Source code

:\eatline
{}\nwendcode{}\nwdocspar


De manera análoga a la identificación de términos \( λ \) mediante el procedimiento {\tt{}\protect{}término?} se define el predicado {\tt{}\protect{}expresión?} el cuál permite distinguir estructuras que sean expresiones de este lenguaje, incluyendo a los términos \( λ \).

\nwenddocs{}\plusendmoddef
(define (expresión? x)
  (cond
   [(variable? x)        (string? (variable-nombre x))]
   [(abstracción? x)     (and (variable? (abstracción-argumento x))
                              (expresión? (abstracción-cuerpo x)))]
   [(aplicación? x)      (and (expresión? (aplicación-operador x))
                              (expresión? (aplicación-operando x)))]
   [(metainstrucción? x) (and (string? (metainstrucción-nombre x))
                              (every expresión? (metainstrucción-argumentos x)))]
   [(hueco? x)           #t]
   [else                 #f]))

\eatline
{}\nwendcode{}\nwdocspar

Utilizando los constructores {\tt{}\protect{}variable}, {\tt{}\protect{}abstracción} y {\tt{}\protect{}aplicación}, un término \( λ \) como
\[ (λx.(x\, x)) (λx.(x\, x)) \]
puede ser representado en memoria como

◆ ◆ ◆ ◆ ◆ ◆ ◆

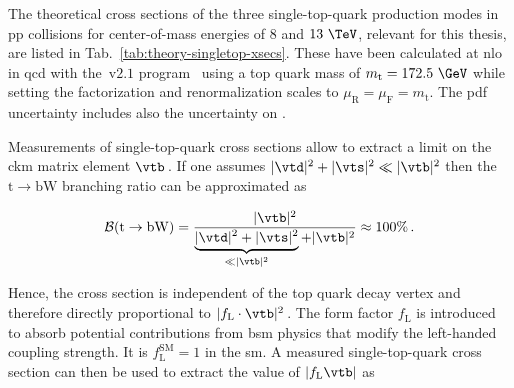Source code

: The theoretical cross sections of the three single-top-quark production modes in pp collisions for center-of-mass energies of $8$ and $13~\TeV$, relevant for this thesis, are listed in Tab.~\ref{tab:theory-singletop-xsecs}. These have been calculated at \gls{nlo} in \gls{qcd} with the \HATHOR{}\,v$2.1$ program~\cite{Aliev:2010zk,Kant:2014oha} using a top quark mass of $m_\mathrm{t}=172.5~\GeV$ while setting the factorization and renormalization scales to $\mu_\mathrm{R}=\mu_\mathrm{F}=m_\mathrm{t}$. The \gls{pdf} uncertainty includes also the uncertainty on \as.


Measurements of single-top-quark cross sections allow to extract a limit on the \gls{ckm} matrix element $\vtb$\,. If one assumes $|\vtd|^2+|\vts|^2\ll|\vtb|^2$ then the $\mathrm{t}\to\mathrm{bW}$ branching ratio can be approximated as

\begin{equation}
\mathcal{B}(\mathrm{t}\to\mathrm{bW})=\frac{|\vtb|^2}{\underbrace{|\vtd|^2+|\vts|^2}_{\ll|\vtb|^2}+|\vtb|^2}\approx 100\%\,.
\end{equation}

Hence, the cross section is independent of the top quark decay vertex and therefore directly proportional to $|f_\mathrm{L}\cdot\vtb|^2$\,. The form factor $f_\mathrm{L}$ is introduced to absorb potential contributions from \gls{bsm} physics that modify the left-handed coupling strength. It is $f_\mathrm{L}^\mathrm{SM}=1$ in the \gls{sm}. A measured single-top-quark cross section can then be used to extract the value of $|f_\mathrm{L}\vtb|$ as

◆ ◆ ◆ ◆ ◆ ◆ ◆

PROMPT = Throughout the listing above, how many lines hold the word "protect"? Answer with only the number.

RESPONSE TO THE EXERCISE = 2